* **Required work**:
Check each line of the records below for the word "much" and copy those where it appears.

Excerpts from a dataset
────────────────

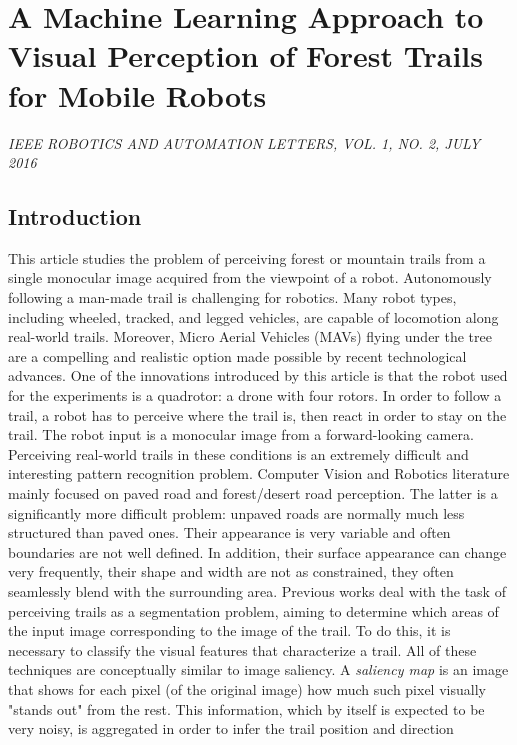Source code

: \section{A Machine Learning Approach to Visual Perception of Forest
Trails for Mobile Robots}\label{header-n5}

\emph{IEEE ROBOTICS AND AUTOMATION LETTERS, VOL. 1, NO. 2, JULY 2016}

\subsection{Introduction}\label{header-n7}

This article studies the problem of perceiving forest or mountain trails
from a single monocular image acquired from the viewpoint of a robot.
Autonomously following a man-made trail is challenging for robotics.
Many robot types, including wheeled, tracked, and legged vehicles, are
capable of locomotion along real-world trails. Moreover, Micro Aerial
Vehicles (MAVs) flying under the tree are a compelling and realistic
option made possible by recent technological advances. One of the
innovations introduced by this article is that the robot used for the
experiments is a quadrotor: a drone with four rotors. In order to follow
a trail, a robot has to perceive where the trail is, then react in order
to stay on the trail. The robot input is a monocular image from a
forward-looking camera. Perceiving real-world trails in these conditions
is an extremely difficult and interesting pattern recognition problem.
Computer Vision and Robotics literature mainly focused on paved road and
forest/desert road perception. The latter is a significantly more
difficult problem: unpaved roads are normally much less structured than
paved ones. Their appearance is very variable and often boundaries are
not well defined. In addition, their surface appearance can change very
frequently, their shape and width are not as constrained, they often
seamlessly blend with the surrounding area. Previous works deal with the
task of perceiving trails as a segmentation problem, aiming to determine
which areas of the input image corresponding to the image of the trail.
To do this, it is necessary to classify the visual features that
characterize a trail. All of these techniques are conceptually similar
to image saliency. A \emph{saliency map} is an image that shows for each
pixel (of the original image) how much such pixel visually "stands out"
from the rest. This information, which by itself is expected to be very
noisy, is aggregated in order to infer the trail position and direction
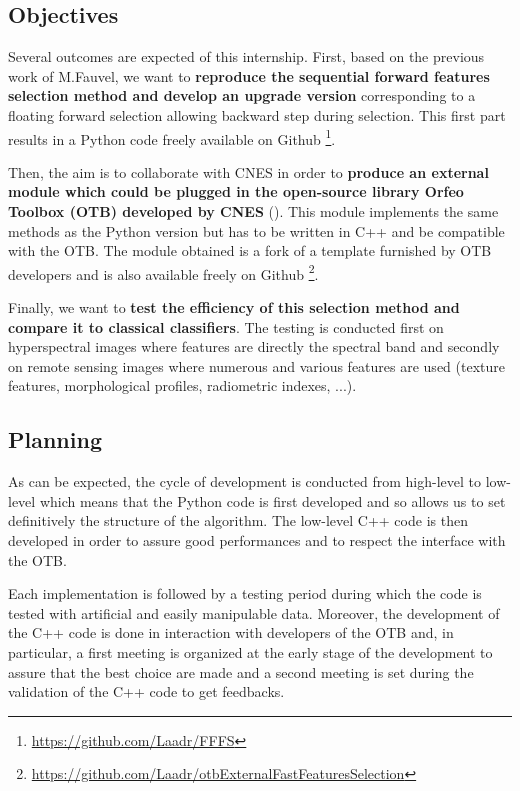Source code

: \documentclass[a4paper,11pt,DIV=16,abstracton]{scrartcl}
\begin{document}
    \subsection{Objectives}

    Several outcomes are expected of this internship. First, based on the previous work \cite{fauvel2015fast} of M.Fauvel, we want to {\bfseries reproduce the sequential forward features selection method and develop an upgrade version} corresponding to a floating forward selection allowing backward step during selection. This first part results in a Python code freely available on Github \footnote{\url{https://github.com/Laadr/FFFS}}.

    Then, the aim is to collaborate with CNES in order to {\bfseries produce an external module which could be plugged in the open-source library Orfeo Toolbox (OTB) developed by CNES} (\cite{christophe2008orfeo}). This module implements the same methods as the Python version but has to be written in C++ and be compatible with the OTB. The module obtained is a fork of a template furnished by OTB developers and is also available freely on Github \footnote{\url{https://github.com/Laadr/otbExternalFastFeaturesSelection}}.

    Finally, we want to {\bfseries test the efficiency of this selection method and compare it to classical classifiers}. The testing is conducted first on hyperspectral images where features are directly the spectral band and secondly on remote sensing images where numerous and various features are used (texture features, morphological profiles, radiometric indexes, ...).

    \subsection{Planning}

    As can be expected, the cycle of development is conducted from high-level to low-level which means that the Python code is first developed and so allows us to set definitively the structure of the algorithm. The low-level C++ code is then developed in order to assure good performances and to respect the interface with the OTB.

    Each implementation is followed by a testing period during which the code is tested with artificial and easily manipulable data. Moreover, the development of the C++ code is done in interaction with developers of the OTB and, in particular, a first meeting is organized at the early stage of the development to assure that the best choice are made and a second meeting is set during the validation of the C++ code to get feedbacks.
\end{document}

────────────────

* **Solution to this problem**:
difficult problem: unpaved roads are normally much less structured than
pixel (of the original image) how much such pixel visually "stands out"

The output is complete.